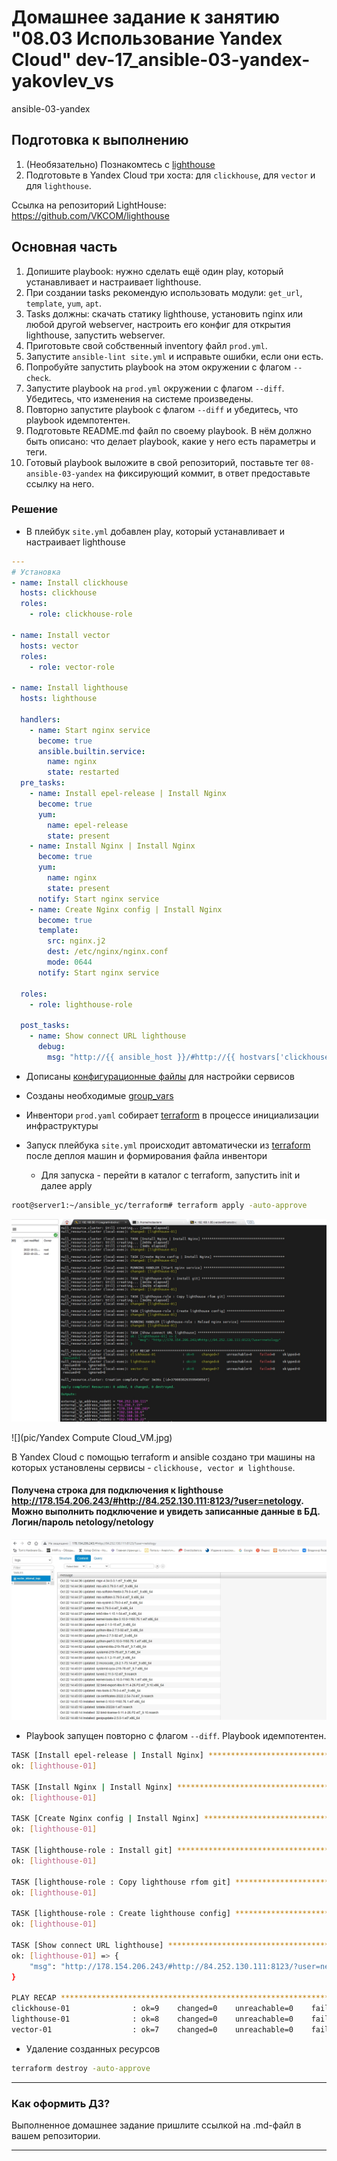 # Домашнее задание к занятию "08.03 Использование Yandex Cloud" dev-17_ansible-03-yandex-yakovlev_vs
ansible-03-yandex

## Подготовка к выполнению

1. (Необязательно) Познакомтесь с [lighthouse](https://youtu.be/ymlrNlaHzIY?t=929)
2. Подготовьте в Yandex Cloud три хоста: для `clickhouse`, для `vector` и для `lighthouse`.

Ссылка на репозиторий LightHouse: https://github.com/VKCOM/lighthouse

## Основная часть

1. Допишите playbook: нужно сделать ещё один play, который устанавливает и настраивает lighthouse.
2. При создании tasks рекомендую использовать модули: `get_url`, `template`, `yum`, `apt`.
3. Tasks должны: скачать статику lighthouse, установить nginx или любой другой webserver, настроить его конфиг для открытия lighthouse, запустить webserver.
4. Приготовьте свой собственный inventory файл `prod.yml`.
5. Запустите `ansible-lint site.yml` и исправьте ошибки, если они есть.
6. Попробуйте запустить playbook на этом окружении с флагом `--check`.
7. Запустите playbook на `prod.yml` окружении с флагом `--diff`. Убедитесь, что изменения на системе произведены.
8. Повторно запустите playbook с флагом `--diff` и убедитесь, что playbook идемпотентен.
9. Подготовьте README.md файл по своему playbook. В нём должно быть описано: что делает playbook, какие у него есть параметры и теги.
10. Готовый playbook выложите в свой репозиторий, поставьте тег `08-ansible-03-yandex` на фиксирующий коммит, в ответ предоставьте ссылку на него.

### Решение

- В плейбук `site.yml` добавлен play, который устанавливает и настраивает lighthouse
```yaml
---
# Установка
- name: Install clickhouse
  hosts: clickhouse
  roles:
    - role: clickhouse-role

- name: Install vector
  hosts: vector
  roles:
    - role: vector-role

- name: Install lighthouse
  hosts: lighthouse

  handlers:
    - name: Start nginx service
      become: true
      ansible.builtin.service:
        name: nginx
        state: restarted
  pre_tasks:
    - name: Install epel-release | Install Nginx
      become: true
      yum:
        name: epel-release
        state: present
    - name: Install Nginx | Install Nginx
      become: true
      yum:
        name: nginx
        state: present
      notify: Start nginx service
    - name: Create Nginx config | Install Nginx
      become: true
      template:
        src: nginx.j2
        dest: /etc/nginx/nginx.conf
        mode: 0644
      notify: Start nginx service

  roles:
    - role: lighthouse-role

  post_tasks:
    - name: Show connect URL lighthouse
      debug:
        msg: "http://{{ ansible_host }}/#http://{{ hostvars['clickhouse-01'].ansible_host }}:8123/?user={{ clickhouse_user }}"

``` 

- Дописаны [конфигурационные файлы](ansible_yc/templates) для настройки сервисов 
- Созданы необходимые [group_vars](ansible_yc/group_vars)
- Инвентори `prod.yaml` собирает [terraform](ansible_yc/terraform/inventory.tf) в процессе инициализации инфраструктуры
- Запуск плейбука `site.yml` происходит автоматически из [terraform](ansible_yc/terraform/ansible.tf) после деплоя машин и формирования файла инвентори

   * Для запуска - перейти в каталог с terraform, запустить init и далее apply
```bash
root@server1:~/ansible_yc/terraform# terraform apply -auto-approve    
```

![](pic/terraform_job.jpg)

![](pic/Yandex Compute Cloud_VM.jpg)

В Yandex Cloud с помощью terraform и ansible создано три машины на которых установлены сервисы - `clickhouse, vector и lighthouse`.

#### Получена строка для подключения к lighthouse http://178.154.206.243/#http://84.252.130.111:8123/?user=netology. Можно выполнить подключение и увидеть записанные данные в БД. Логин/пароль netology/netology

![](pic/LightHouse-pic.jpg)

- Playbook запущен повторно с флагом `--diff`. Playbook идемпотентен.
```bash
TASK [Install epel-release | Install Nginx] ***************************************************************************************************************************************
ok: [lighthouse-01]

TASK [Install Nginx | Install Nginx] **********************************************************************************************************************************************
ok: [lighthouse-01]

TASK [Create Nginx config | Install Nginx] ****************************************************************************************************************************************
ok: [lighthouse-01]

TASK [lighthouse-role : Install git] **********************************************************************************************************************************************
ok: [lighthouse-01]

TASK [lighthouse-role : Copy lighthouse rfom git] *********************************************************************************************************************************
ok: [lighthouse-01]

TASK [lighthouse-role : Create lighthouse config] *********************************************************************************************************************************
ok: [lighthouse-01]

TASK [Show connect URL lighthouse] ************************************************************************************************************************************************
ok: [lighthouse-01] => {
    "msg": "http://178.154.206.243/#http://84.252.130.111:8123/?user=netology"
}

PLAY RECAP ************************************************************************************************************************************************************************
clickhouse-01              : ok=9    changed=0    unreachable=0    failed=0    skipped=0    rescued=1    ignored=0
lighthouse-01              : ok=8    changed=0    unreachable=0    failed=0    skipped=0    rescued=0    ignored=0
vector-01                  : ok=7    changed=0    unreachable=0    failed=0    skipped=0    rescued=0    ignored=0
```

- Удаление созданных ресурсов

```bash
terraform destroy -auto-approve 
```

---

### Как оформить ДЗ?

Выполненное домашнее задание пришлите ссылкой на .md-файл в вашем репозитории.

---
--------------------------------------------------
• EXERCISE PROMPT
Line count for the word "запустить": state how many lines of the listing hold it, and give only that number.

• WORKED SOLUTION
3